Vingt-trois duos pour soprano et alto, avec dans l’Opus 20 l’apport d’un ténor qui fait diversion, voilà ce que Dvořák moissonna, entre autres, de l’été 1876 à l’automne 1877. Ces merveilles peu courues au disque sont au cœur de ses mélodies, part la plus méconnue de son œuvre, mais pas la moins inspirée.

Pourtant, lorsque son éditeur lui en soumit l’idée, il refusa net pour mieux se raviser ensuite, conquis par l’insistance d’un couple d’amis : s’il prenait les textes de chansons moraves, les choisissant lui-même, la musique serait de sa plume. Tout en dorant avec poésie les idiomes moraves qui seront si chers à Janáček et à Mahler, il écrit une musique absolument savante dans une inspiration populaire, le tout produisant un folklore imaginaire qui sera l’une des constantes de son art. Ces Duos furent parmi ses premiers succès internationaux, Brahms les aima tant qu’il recommanda Dvořák à son éditeur berlinois, Simrock.

Il faut dans ces perles un naturel absolu, des voix fraîches comme des sources, des chanteuses et un chanteur qui incarnent les mots dans toute leur immédiateté émotionnelle et savent en faire danser les notes.
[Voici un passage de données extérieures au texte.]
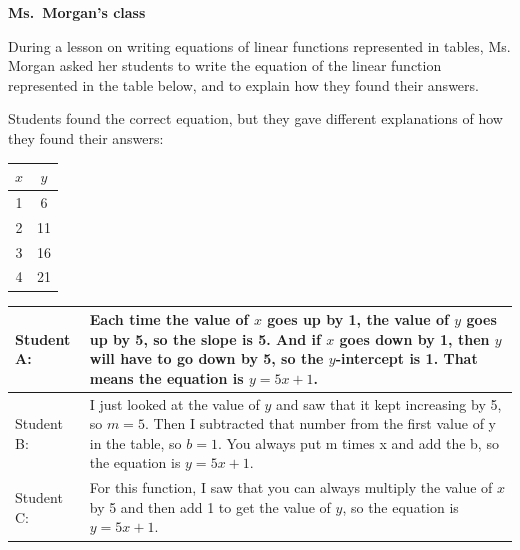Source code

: \documentclass[11pt]{article}
\theoremstyle{definition}
\begin{document}
\begin{mdframed}
\begin{center} {\bf Ms.~Morgan's class} \end{center}
\begin{minipage}{5in}\raggedright \parskip4pt
During a lesson on writing equations of linear functions represented in tables, Ms. Morgan
asked her students to write the equation of the linear function represented in the table below,
and to explain how they found their answers.

Students found the correct equation, but they gave different explanations of how they found
their answers:
\end{minipage}
\begin{minipage}{1in}
\vspace*{-20pt}
\begin{center}\begin{tabular}{c|c}
$x$ & $y$ \\ \hline
1 & 6  \\ 
2 & 11 \\ 
3 & 16 \\
4 & 21 
\end{tabular}
\end{center}
\end{minipage}

\begin{tabular}{L{0.75in}L{5in}}
\hline
Student A: & Each time the value of $x$ goes up by 1, the value of $y$ goes up by 5, so the
slope is 5. And if $x$ goes down by 1, then $y$ will have to go down by 5, so
the $y$-intercept is 1. That means the equation is $y = 5x + 1$.
\\ \hline
Student B: &  I just looked at the value of $y$ and saw that it kept increasing by 5, so $m =
5$. Then I subtracted that number from the first value
of y in the table, so $b = 1$. You always put m times x and add the b, so the
equation is $y = 5x + 1$.
\\ \hline
Student C: & For this function, I saw that you can always multiply the value of $x$ by 5
and then add 1 to get the value of $y$, so the equation is $y = 5x + 1.$
\\ \hline
\end{tabular}
\end{mdframed}
\end{document}
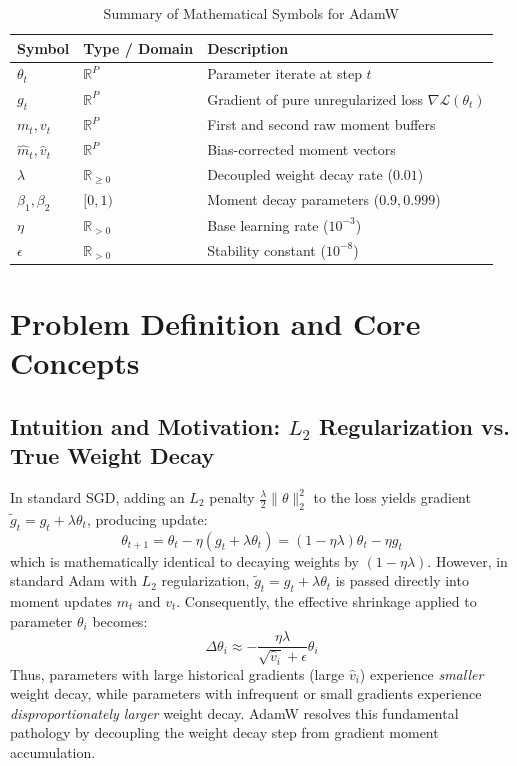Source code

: \documentclass[11pt,a4paper]{article}
\theoremstyle{definition}
\begin{document}
\begin{table}[h]
\centering
\caption{Summary of Mathematical Symbols for AdamW}
\begin{tabular}{lll}
\toprule
\textbf{Symbol} & \textbf{Type / Domain} & \textbf{Description} \\
\midrule
$\theta_t$ & $\mathbb{R}^P$ & Parameter iterate at step $t$ \\
$g_t$ & $\mathbb{R}^P$ & Gradient of pure unregularized loss $\nabla \mathcal{L}(\theta_t)$ \\
$m_t, v_t$ & $\mathbb{R}^P$ & First and second raw moment buffers \\
$\hat{m}_t, \hat{v}_t$ & $\mathbb{R}^P$ & Bias-corrected moment vectors \\
$\lambda$ & $\mathbb{R}_{\ge 0}$ & Decoupled weight decay rate ($0.01$) \\
$\beta_1, \beta_2$ & $[0, 1)$ & Moment decay parameters ($0.9, 0.999$) \\
$\eta$ & $\mathbb{R}_{> 0}$ & Base learning rate ($10^{-3}$) \\
$\epsilon$ & $\mathbb{R}_{> 0}$ & Stability constant ($10^{-8}$) \\
\bottomrule
\end{tabular}
\end{table}

\section{Problem Definition and Core Concepts}

\subsection{Intuition and Motivation: $L_2$ Regularization vs. True Weight Decay}
In standard SGD, adding an $L_2$ penalty $\frac{\lambda}{2} \|\theta\|_2^2$ to the loss yields gradient $\tilde{g}_t = g_t + \lambda \theta_t$, producing update:
\begin{equation}
\theta_{t+1} = \theta_t - \eta (g_t + \lambda \theta_t) = (1 - \eta \lambda) \theta_t - \eta g_t
\end{equation}
which is mathematically identical to decaying weights by $(1 - \eta \lambda)$.
However, in standard Adam with $L_2$ regularization, $\tilde{g}_t = g_t + \lambda \theta_t$ is passed directly into moment updates $m_t$ and $v_t$. Consequently, the effective shrinkage applied to parameter $\theta_i$ becomes:
\begin{equation}
\Delta \theta_i \approx -\frac{\eta \lambda}{\sqrt{\hat{v}_i} + \epsilon} \theta_i
\end{equation}
Thus, parameters with large historical gradients (large $\hat{v}_i$) experience \textit{smaller} weight decay, while parameters with infrequent or small gradients experience \textit{disproportionately larger} weight decay. AdamW resolves this fundamental pathology by decoupling the weight decay step from gradient moment accumulation.
\end{document}
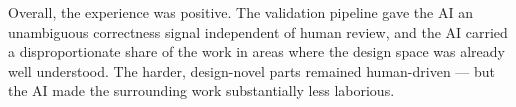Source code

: Overall, the experience was positive.
The validation pipeline gave the AI an unambiguous correctness signal independent of human review, and the AI carried a disproportionate share of the work in areas where the design space was already well understood.
The harder, design-novel parts remained human-driven --- but the AI made the surrounding work substantially less laborious.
Simona Šaturová et Markéta Cukrová, de leurs timbres parfaitement appariés, les chantent comme à la maison, avec un naturel où s’alternent piquant et nostalgie, Petr Nekoranec ajoutant son beau ténor lyrique, le piano de Vojtěch Spurný danse ou rêve, alerte et versicolore, mettant par son clavier plein d’imagination comme un petit orchestre champêtre.

Album délicieux, qui enfin rend justice à ces opus trop oubliés hors de Tchéquie.

LE DISQUE DU JOUR

Antonín Dvořák (1841-1904)
4 Duos moraves, Op. 38
La vie de soldat
Sur notre toit
4 Duos moraves, Op. 20
13 Duos moraves, Op. 32

Simona Šaturová, soprano
Markéta Cukrová, mezzo-soprano
Petr Nekoranec, ténor
Vojtěch Spurný, piano (Piano Bösendorfer du compositeur, Vienne, 1879)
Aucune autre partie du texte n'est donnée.